Look for the word "được" in the material below. Copy each line that has it.

▶ [STUDY MATERIAL]
..........

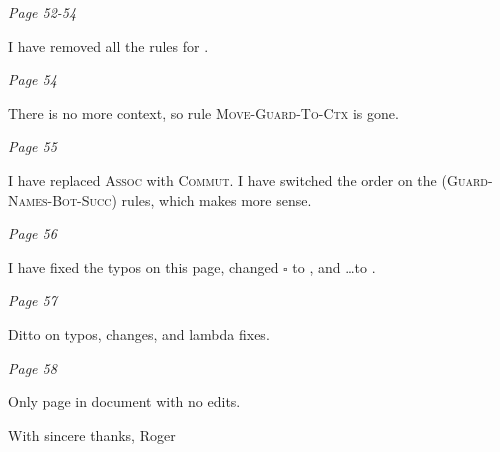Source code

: \documentclass[manuscript,screen, 12pt, nonacm]{acmart}
\begin{document}
\it{Page 52-54}

I have removed all the rules for \PPlus. 

\it{Page 54}

There is no more context, so rule \textsc{Move-Guard-To-Ctx} is gone. 

\it{Page 55}

I have replaced \textsc{Assoc} with \textsc{Commut}. I have switched the order
on the \textsc{(Guard-Names-Bot-Succ)} rules, which makes more sense. 

\it{Page 56}

I have fixed the typos on this page, changed $\square$ to \dbar, and \dots to
\Gs. 

\it{Page 57}

Ditto on typos, changes, and lambda fixes. 

\it{Page 58}

Only page in document with no edits. 


With sincere thanks, 
Roger
\end{document}
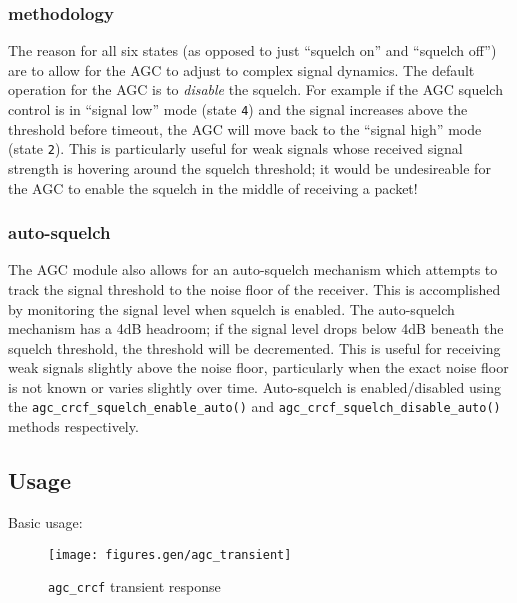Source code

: \subsubsection{methodology}
The reason for all six states (as opposed to just ``squelch on'' and ``squelch
off'') are to allow for the AGC to adjust to complex signal dynamics.
The default operation for the AGC is to {\it disable} the squelch.
For example if the AGC squelch control is in ``signal low'' mode
(state {\tt 4}) and the signal increases above the threshold before timeout,
the AGC will move back to the ``signal high'' mode (state {\tt 2}).
This is particularly useful for weak signals whose received signal strength is
hovering around the squelch threshold; it would be undesireable for the AGC to
enable the squelch in the middle of receiving a packet!

\subsubsection{auto-squelch}
The AGC module also allows for an auto-squelch mechanism which attempts to
track the signal threshold to the noise floor of the receiver.
This is accomplished by monitoring the signal level when squelch is enabled.
The auto-squelch mechanism has a 4dB headroom; if the signal level drops below
4dB beneath the squelch threshold, the threshold will be decremented.
This is useful for receiving weak signals slightly above the noise floor,
particularly when the exact noise floor is not known or varies slightly over
time.
Auto-squelch is enabled/disabled using the
{\tt agc\_crcf\_squelch\_enable\_auto()} and 
{\tt agc\_crcf\_squelch\_disable\_auto()} methods respectively.

\subsection{Usage}
Basic usage:


\begin{figure}
\centering
  \texttt{[image: figures.gen/agc\_transient]}
\caption{{\tt agc\_crcf} transient response}
\label{fig:module:agc:transient}
\end{figure}


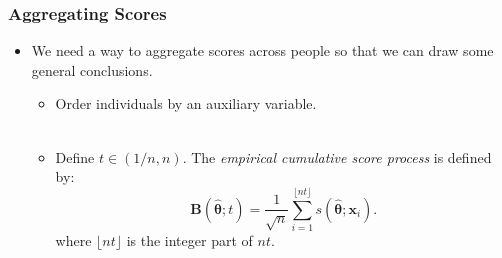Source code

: \documentclass{beamer}
\begin{document}
\begin{frame}[fragile]
  \frametitle{Aggregating Scores}
  \begin{itemize}
    \item We need a way to aggregate scores across people so that we
      can draw some general conclusions.
      \begin{itemize}
        \item Order individuals by an auxiliary variable.\\ \ \\
        \item Define $t \in (1/n, n)$.
          The {\em empirical cumulative score process} is defined by:\\
  \begin{equation*}
    \bm{B}(\hat{\bm{\theta}}; t) = \frac{1}{\sqrt{n}}
    \displaystyle\sum_{i=1}^{\lfloor nt 
      \rfloor} s(\hat{\bm{\theta}} ; \bm{x}_i).
    \end{equation*}
  where $\lfloor nt \rfloor$ is the integer part of $nt$.
      \end{itemize}
  \end{itemize}
\end{frame}

\end{document}
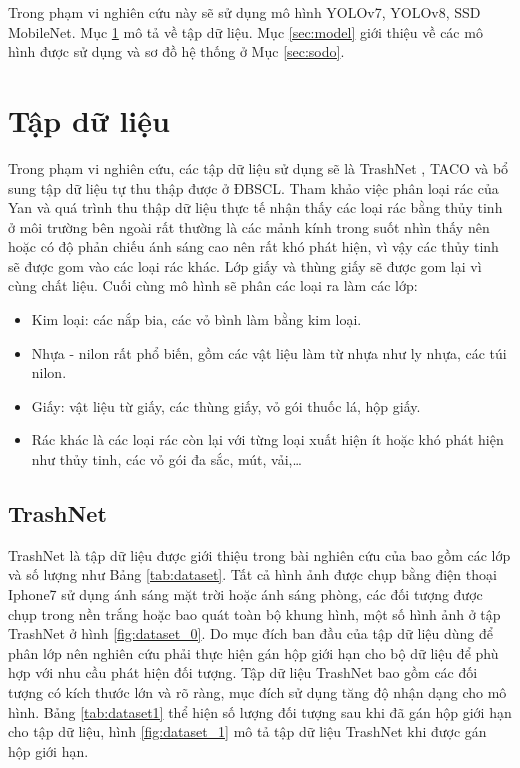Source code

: \documentclass[../the.tex]{subfiles}
\begin{document}
{\fontsize{13}{12} \selectfont

Trong phạm vi nghiên cứu này sẽ sử dụng mô hình YOLOv7, YOLOv8, SSD MobileNet. Mục \ref{sec:dataset} mô tả về tập dữ liệu. Mục \ref{sec:model} giới thiệu về các mô hình được sử dụng và sơ đồ hệ thống ở Mục \ref{sec:sodo}.

}
\section{Tập dữ liệu}
\label{sec:dataset}

{\fontsize{13}{12} \selectfont

	Trong phạm vi nghiên cứu, các tập dữ liệu sử dụng sẽ là TrashNet \cite{yang2016classification}, TACO \cite{proença2020taco} và bổ sung tập dữ liệu tự thu thập được ở ĐBSCL.
	Tham khảo việc phân loại rác của Yan \cite{yang2016classification} và quá trình thu thập dữ liệu thực tế nhận thấy các loại rác bằng thủy tinh ở môi trường bên ngoài rất thường là các mảnh kính trong suốt nhìn thấy nên hoặc có độ phản chiếu ánh sáng cao nên rất khó phát hiện, vì vậy các thủy tinh sẽ được gom vào các loại rác khác.
	Lớp giấy và thùng giấy sẽ được gom lại vì cùng chất liệu. Cuối cùng mô hình sẽ phân các loại ra làm các lớp:
	\begin{itemize}
		\item Kim loại: các nắp bia, các vỏ bình làm bằng kim loại.
		\item Nhựa - nilon rất phổ biến, gồm các vật liệu làm từ nhựa như ly nhựa, các túi nilon.
		\item Giấy: vật liệu từ giấy, các thùng giấy, vỏ gói thuốc lá, hộp giấy.
		\item Rác khác là các loại rác còn lại với từng loại xuất hiện ít hoặc khó phát hiện như thủy tinh, các vỏ gói đa sắc,
		      mút, vải,\dots
	\end{itemize}
}

\subsection{TrashNet}
\label{sec:trashnet}
{\fontsize{13}{12} \selectfont

	TrashNet là tập dữ liệu được giới thiệu trong bài nghiên cứu của \cite{yang2016classification} bao gồm các lớp và số lượng như Bảng \ref{tab:dataset}. Tất cả hình ảnh được chụp bằng điện thoại Iphone7 sử dụng ánh sáng mặt trời hoặc ánh sáng phòng, các đối tượng được chụp trong nền trắng hoặc bao quát toàn bộ khung hình, một số hình ảnh ở tập TrashNet ở hình
	\ref{fig:dataset_0}.
	Do mục đích ban đầu của tập dữ liệu dùng để phân lớp nên nghiên cứu phải thực hiện gán hộp giới hạn cho bộ dữ liệu để phù hợp với nhu cầu phát hiện đối tượng. Tập dữ liệu TrashNet bao gồm các đối tượng có kích thước lớn và rõ ràng, mục đích sử dụng tăng độ nhận dạng cho mô hình. Bảng \ref{tab:dataset1} thể hiện số lượng đối tượng sau khi đã gán hộp giới hạn cho tập dữ liệu, hình
	\ref{fig:dataset_1} mô tả tập dữ liệu TrashNet khi được gán hộp giới hạn.

}
\end{document}
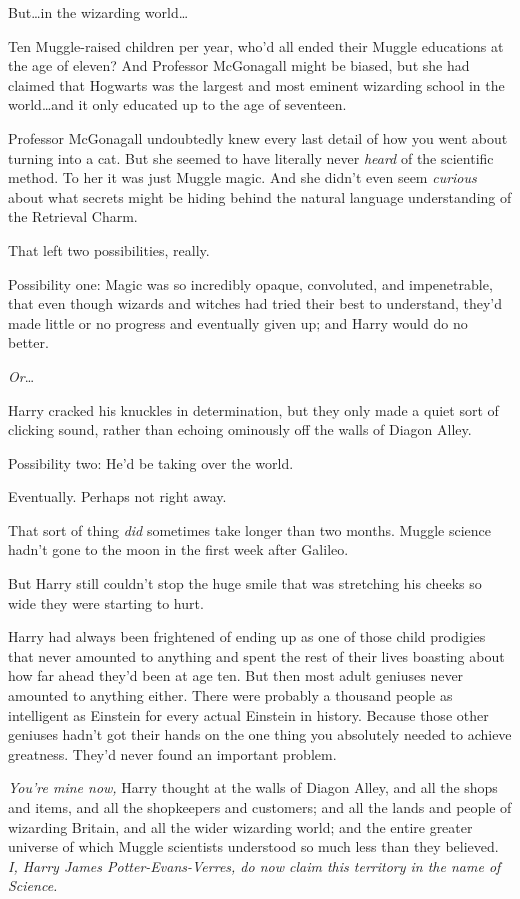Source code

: But…in the wizarding world…

Ten Muggle-raised children per year, who'd all ended their Muggle educations at the age of eleven? And Professor McGonagall might be biased, but she had claimed that Hogwarts was the largest and most eminent wizarding school in the world…and it only educated up to the age of seventeen.

Professor McGonagall undoubtedly knew every last detail of how you went about turning into a cat. But she seemed to have literally never \emph{heard} of the scientific method. To her it was just Muggle magic. And she didn't even seem \emph{curious} about what secrets might be hiding behind the natural language understanding of the Retrieval Charm.

That left two possibilities, really.

Possibility one: Magic was so incredibly opaque, convoluted, and impenetrable, that even though wizards and witches had tried their best to understand, they'd made little or no progress and eventually given up; and Harry would do no better.

\emph{Or}…

Harry cracked his knuckles in determination, but they only made a quiet sort of clicking sound, rather than echoing ominously off the walls of Diagon Alley.

Possibility two: He'd be taking over the world.

Eventually. Perhaps not right away.

That sort of thing \emph{did} sometimes take longer than two months. Muggle science hadn't gone to the moon in the first week after Galileo.

But Harry still couldn't stop the huge smile that was stretching his cheeks so wide they were starting to hurt.

Harry had always been frightened of ending up as one of those child prodigies that never amounted to anything and spent the rest of their lives boasting about how far ahead they'd been at age ten. But then most adult geniuses never amounted to anything either. There were probably a thousand people as intelligent as Einstein for every actual Einstein in history. Because those other geniuses hadn't got their hands on the one thing you absolutely needed to achieve greatness. They'd never found an important problem.

\emph{You're mine now,} Harry thought at the walls of Diagon Alley, and all the shops and items, and all the shopkeepers and customers; and all the lands and people of wizarding Britain, and all the wider wizarding world; and the entire greater universe of which Muggle scientists understood so much less than they believed. \emph{I, Harry James Potter-Evans-Verres, do now claim this territory in the name of Science.}

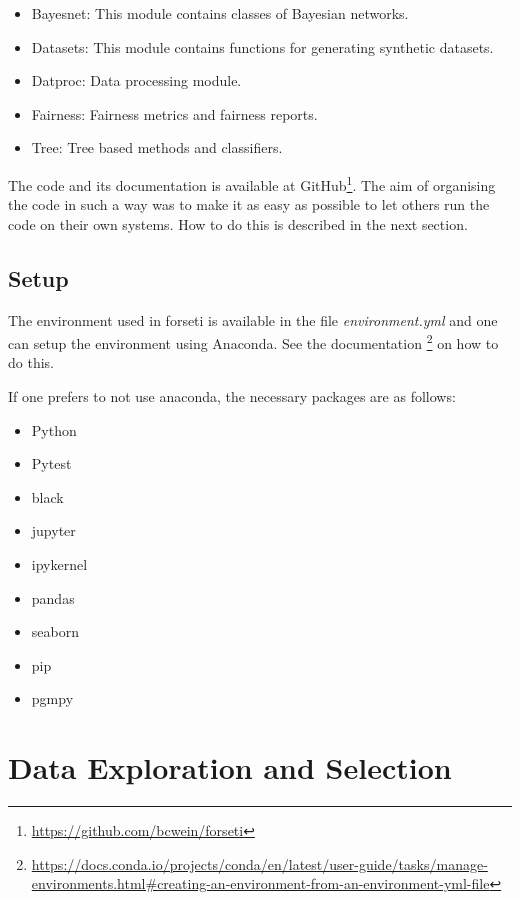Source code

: \begin{itemize}
    \item Bayesnet: This module contains classes of Bayesian networks.
    \item Datasets: This module contains functions for generating synthetic datasets.
    \item Datproc: Data processing module.
    \item Fairness: Fairness metrics and fairness reports.
    \item Tree: Tree based methods and classifiers.
\end{itemize}

The code and its documentation is available at GitHub\footnote{\url{https://github.com/bcwein/forseti}}. The aim of organising the code in such a way was to make it as easy as possible to let others run the code on their own systems. How to do this is described in the next section.

\subsection{Setup}

The environment used in forseti is available in the file \emph{environment.yml} and one can setup the environment using Anaconda. See the documentation \footnote{\url{https://docs.conda.io/projects/conda/en/latest/user-guide/tasks/manage-environments.html\#creating-an-environment-from-an-environment-yml-file}} on how to do this.

If one prefers to not use anaconda, the necessary packages are as follows:

\begin{itemize}
    \item Python
    \item Pytest
    \item black
    \item jupyter
    \item ipykernel
    \item pandas
    \item seaborn
    \item pip
    \item pgmpy
\end{itemize}

\section{Data Exploration and Selection}

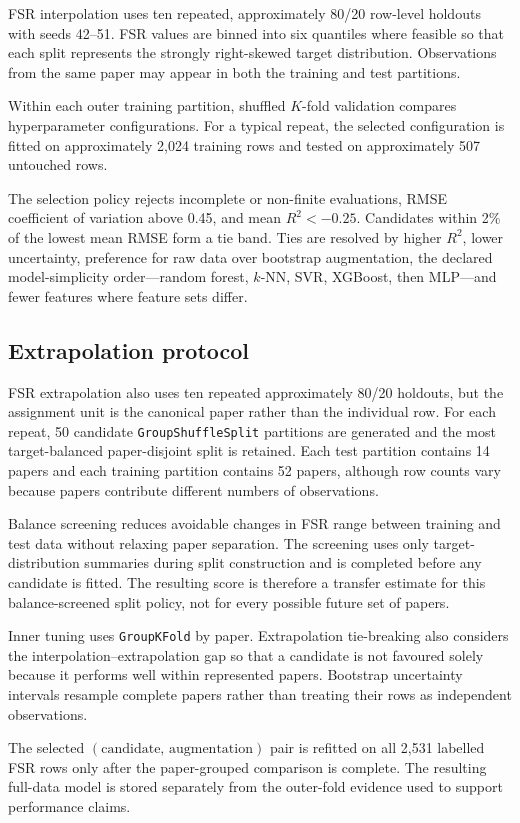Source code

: FSR interpolation uses ten repeated, approximately 80/20 row-level holdouts
with seeds 42--51. FSR values are binned into six quantiles where feasible so
that each split represents the strongly right-skewed target distribution.
Observations from the same paper may appear in both the training and test
partitions.

Within each outer training partition, shuffled \(K\)-fold validation compares
hyperparameter configurations. For a typical repeat, the selected
configuration is fitted on approximately 2,024 training rows and tested on
approximately 507 untouched rows.

The selection policy rejects incomplete or non-finite evaluations, RMSE
coefficient of variation above 0.45, and mean \(R^2<-0.25\). Candidates within
2\% of the lowest mean RMSE form a tie band. Ties are resolved by higher
\(R^2\), lower uncertainty, preference for raw data over bootstrap augmentation,
the declared model-simplicity order---random forest, \(k\)-NN, SVR, XGBoost,
then MLP---and fewer features where feature sets differ.

\subsection{Extrapolation protocol}

FSR extrapolation also uses ten repeated approximately 80/20 holdouts, but the
assignment unit is the canonical paper rather than the individual row. For each
repeat, 50 candidate \texttt{GroupShuffleSplit} partitions are generated and
the most target-balanced paper-disjoint split is retained. Each test partition
contains 14 papers and each training partition contains 52 papers, although row
counts vary because papers contribute different numbers of observations.

Balance screening reduces avoidable changes in FSR range between training and
test data without relaxing paper separation. The screening uses only
target-distribution summaries during split construction and is completed before
any candidate is fitted. The resulting score is therefore a transfer estimate
for this balance-screened split policy, not for every possible future set of
papers.

Inner tuning uses \texttt{GroupKFold} by paper. Extrapolation tie-breaking also
considers the interpolation--extrapolation gap so that a candidate is not
favoured solely because it performs well within represented papers. Bootstrap
uncertainty intervals resample complete papers rather than treating their rows
as independent observations.

The selected
\((\mathrm{candidate},\,\mathrm{augmentation})\) pair is refitted on all
2,531 labelled FSR rows only after the paper-grouped comparison is complete.
The resulting full-data model is stored separately from the outer-fold evidence
used to support performance claims.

..........

▶ [SOLUTION]
Trong phạm vi nghiên cứu này sẽ sử dụng mô hình YOLOv7, YOLOv8, SSD MobileNet. Mục \ref{sec:dataset} mô tả về tập dữ liệu. Mục \ref{sec:model} giới thiệu về các mô hình được sử dụng và sơ đồ hệ thống ở Mục \ref{sec:sodo}.
	Trong phạm vi nghiên cứu, các tập dữ liệu sử dụng sẽ là TrashNet \cite{yang2016classification}, TACO \cite{proença2020taco} và bổ sung tập dữ liệu tự thu thập được ở ĐBSCL.
	Tham khảo việc phân loại rác của Yan \cite{yang2016classification} và quá trình thu thập dữ liệu thực tế nhận thấy các loại rác bằng thủy tinh ở môi trường bên ngoài rất thường là các mảnh kính trong suốt nhìn thấy nên hoặc có độ phản chiếu ánh sáng cao nên rất khó phát hiện, vì vậy các thủy tinh sẽ được gom vào các loại rác khác.
	Lớp giấy và thùng giấy sẽ được gom lại vì cùng chất liệu. Cuối cùng mô hình sẽ phân các loại ra làm các lớp:
	TrashNet là tập dữ liệu được giới thiệu trong bài nghiên cứu của \cite{yang2016classification} bao gồm các lớp và số lượng như Bảng \ref{tab:dataset}. Tất cả hình ảnh được chụp bằng điện thoại Iphone7 sử dụng ánh sáng mặt trời hoặc ánh sáng phòng, các đối tượng được chụp trong nền trắng hoặc bao quát toàn bộ khung hình, một số hình ảnh ở tập TrashNet ở hình
	\ref{fig:dataset_1} mô tả tập dữ liệu TrashNet khi được gán hộp giới hạn.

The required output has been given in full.